10 DAYS ACT 5.0

柳田国男が山間の村の伝承から紡ぎだした遠野物語。その舞台に僕は居る。
民俗学、そして遠野物語の一ファンとしてこれ程嬉しいことは無い。


まぁ僕自身の民俗学に対する興味の源流にあるのは朝霧の巫女なんですけどね。
俺キモキッショイ。



7:00 遠野YHを出発。さあ俺遠野物語の始まりです。


 
最初に訪れたのはカッパ狛犬のある常堅寺。かつて参道に祀られていた狛犬が画像のもの。
阿吽双方とも頭の部分にくぼみ(お皿?)があります。


 
お寺の裏に回りカッパ淵に出る。
朝の早い時間だったから幼少の砌に河童を見たというおじさんにお会いすることは出来ず。
自分以外誰もいないカッパ淵。う〜ん、一匹や二匹くらいいてもおかしくないよこの淵。


 

デンデラ
60歳になった老人を捨てた野で老人達は日中は里に下りて農作業を手伝い、
わずかな食料を得て野の小屋に帰り、寄り添うように暮らしながら
生命の果てるのを静かに待ったと伝えられています。

本当に普通の野原。その中に一本「でんでら野」と書かれた棒が立っている。
なのに何だかとても切なくなるのは何故?右の画像はデンデラ野付近の橋のレリーフ
しょんぼりしつつ次の巡礼地へ。


ダンノハナ
村の全景が見わたせるこの丘は、山口館の一部で、死者の回向の地とも、
館時代の処刑場とも言われています。

あー。妙に霊験あらたかな気持ちになり写真をとるのはやめにしました。
画像はダンノハナから見た遠野の景色。



この辺の見学スポット付近には熊が出没するらしくこのような看板が至る所に。
鳴り響け!僕のチキンハート!という感じで携帯の着メロを爆音で鳴らしながら巡礼。
魂のルフラン」が高らかに響くダンノハナ。今では反省しています。



続いて遠野市山崎地区にあるコンセイサマを祀ったお社に。

山崎コンセイサマ
遠野地方には、民間信仰として多くのコンセイサマが祀られています。
なかでもこの山崎のコンセイサマは巨大な自然石で、高さ1m25cm、
周囲は最大1m90cmもあるまさに逸物です。

コンセイサマは漢字で「金勢様」と書きます。つまりはおちんちんランド開園です!わぁい!
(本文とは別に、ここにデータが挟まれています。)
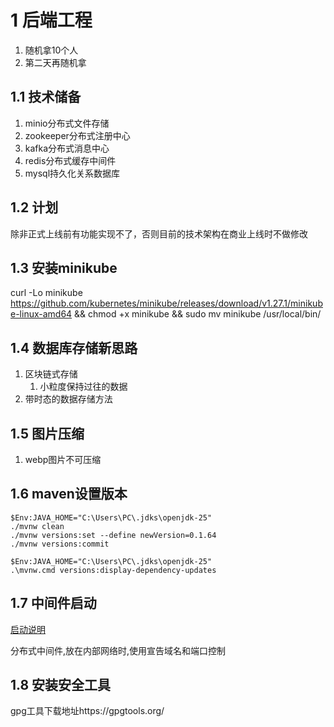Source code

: # 1 后端工程

1. 随机拿10个人
2. 第二天再随机拿

## 1.1 技术储备

1. minio分布式文件存储
2. zookeeper分布式注册中心
3. kafka分布式消息中心
4. redis分布式缓存中间件
5. mysql持久化关系数据库

## 1.2 计划

除非正式上线前有功能实现不了，否则目前的技术架构在商业上线时不做修改

## 1.3 安装minikube

curl -Lo minikube https://github.com/kubernetes/minikube/releases/download/v1.27.1/minikube-linux-amd64 && chmod +x
minikube && sudo mv minikube /usr/local/bin/

## 1.4 数据库存储新思路

1. 区块链式存储
    1. 小粒度保持过往的数据
2. 带时态的数据存储方法

## 1.5 图片压缩

1. webp图片不可压缩

## 1.6 maven设置版本

```shell
$Env:JAVA_HOME="C:\Users\PC\.jdks\openjdk-25"
./mvnw clean
./mvnw versions:set --define newVersion=0.1.64
./mvnw versions:commit
```

```shell
$Env:JAVA_HOME="C:\Users\PC\.jdks\openjdk-25"
.\mvnw.cmd versions:display-dependency-updates  
```

## 1.7 中间件启动

[启动说明](./middle/README.md)

分布式中间件,放在内部网络时,使用宣告域名和端口控制

## 1.8 安装安全工具

gpg工具下载地址https://gpgtools.org/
お社の中に安置されているコンセイサマのご尊顔を拝し、周囲を散策。男根岩と女陰石に一礼。



わぁい



orz


ここでも私のチキンハートは唸りを上げ、かき鳴らす着メロは「えがおのてんさい」
本当にごめんなさい。


 
市の中心方向へと戻り、伝承園を見学。
南部曲がり家などが移築され、かつての遠野の農家の暮らしぶりが再現されています。
また予約をすれば囲炉裏端でおばあちゃんの昔話を聞きことが出来たりします。
茅葺屋根の匂い、ほの暗い室内、ひんやりとした板張りの床。加速していく郷愁の念。


 
渡り廊下を通り、千体のオシラサマが安置されている部屋に。
オシラサマ伝承について語れるほど勉強をしているわけではないので各自ぐぐってみて下さい。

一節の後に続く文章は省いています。